Personal information
- Full name: Amerasinghe Mudalige Jayantha Gamini Amerasinghe
- Born: February 2, 1954 (age 72) Colombo, Sri Lanka
- Batting: Right-handed
- Bowling: Slow left-arm orthodox

International information
- National side: Sri Lanka (1984);
- Test debut (cap 25): 9 March 1984 v New Zealand
- Last Test: 24 March 1984 v New Zealand

Career statistics
| Competition | Test | First-class |
| Matches | 2 | 16 |
| Runs scored | 54 | 120 |
| Batting average | 18.00 | 8.00 |
| 100s/50s | -/- | -/- |
| Top score | 34 | 34 |
| Balls bowled | 300 | 3208 |
| Wickets | 3 | 61 |
| Bowling average | 50.00 | 19.60 |
| 5 wickets in innings | – | 3 |
| 10 wickets in match | – | 2 |
| Best bowling | 2/73 | 7/82 |
| Catches/stumpings | 3/- | 7/- |
- Source: Cricinfo, 13 April 2016

= Jayantha Amerasinghe =

Sri Lankan cricketer (born 1954)

Amerasinghe Mudalige Jayantha Gamini Amerasinghe (born February 2, 1954, Colombo) is a Sri Lankan former cricketer who played in two Tests in 1984.

==International career==
Amerasinghe is the only Sri Lankan to top-score for his team in a Test as a number 11 batsman, scoring 34 when Sri Lanka were dismissed for 215 in their first innings by New Zealand in 1984.
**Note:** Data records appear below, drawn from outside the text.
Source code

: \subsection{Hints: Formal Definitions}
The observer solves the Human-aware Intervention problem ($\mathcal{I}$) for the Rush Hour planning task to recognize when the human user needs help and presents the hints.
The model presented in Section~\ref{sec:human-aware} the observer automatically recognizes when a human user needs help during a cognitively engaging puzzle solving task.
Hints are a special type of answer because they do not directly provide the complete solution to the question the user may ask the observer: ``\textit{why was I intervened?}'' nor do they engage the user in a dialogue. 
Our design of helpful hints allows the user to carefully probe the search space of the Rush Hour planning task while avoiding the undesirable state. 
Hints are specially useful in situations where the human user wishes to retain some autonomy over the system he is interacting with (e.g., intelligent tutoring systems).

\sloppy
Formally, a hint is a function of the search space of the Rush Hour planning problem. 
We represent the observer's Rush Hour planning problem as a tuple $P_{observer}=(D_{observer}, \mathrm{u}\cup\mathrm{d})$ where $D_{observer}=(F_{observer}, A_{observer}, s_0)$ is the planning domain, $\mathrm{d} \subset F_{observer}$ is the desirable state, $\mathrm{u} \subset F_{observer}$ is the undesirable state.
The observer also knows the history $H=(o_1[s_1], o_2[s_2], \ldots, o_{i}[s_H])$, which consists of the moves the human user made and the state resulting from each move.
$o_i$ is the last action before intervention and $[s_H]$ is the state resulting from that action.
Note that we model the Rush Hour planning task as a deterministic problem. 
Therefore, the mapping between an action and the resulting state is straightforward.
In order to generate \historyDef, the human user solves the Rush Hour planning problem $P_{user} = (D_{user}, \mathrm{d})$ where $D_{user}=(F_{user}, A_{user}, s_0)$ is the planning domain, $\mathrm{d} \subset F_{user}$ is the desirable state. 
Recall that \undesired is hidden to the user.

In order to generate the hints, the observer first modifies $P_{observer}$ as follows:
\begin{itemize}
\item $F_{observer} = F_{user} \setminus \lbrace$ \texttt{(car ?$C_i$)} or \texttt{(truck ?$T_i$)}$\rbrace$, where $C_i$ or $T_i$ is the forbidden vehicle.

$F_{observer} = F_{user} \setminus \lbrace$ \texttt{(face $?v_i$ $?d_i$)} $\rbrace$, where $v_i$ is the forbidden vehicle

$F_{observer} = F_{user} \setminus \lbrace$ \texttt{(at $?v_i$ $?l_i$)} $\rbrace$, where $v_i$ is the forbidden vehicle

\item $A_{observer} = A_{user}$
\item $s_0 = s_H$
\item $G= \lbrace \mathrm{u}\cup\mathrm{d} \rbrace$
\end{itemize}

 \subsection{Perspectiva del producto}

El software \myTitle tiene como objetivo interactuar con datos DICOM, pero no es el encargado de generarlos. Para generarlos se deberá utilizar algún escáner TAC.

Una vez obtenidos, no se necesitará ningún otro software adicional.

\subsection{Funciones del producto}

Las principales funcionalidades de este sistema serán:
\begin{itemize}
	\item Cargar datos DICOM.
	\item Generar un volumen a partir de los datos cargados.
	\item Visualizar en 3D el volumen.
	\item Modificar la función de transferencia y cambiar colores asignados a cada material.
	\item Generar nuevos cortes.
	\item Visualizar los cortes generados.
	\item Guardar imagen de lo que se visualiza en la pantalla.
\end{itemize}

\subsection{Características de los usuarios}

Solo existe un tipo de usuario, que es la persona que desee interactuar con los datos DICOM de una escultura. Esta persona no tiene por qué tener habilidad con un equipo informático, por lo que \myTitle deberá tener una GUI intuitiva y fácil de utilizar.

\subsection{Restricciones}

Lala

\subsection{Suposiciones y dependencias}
Also he was only the second player from any team to top-score for his team in the second innings of a Test as a number 11 batsman, after Bert Vogler of South Africa. Amerasinghe was just the fifth player in Test history to top-score for his team in a Test as a number 11 batsman.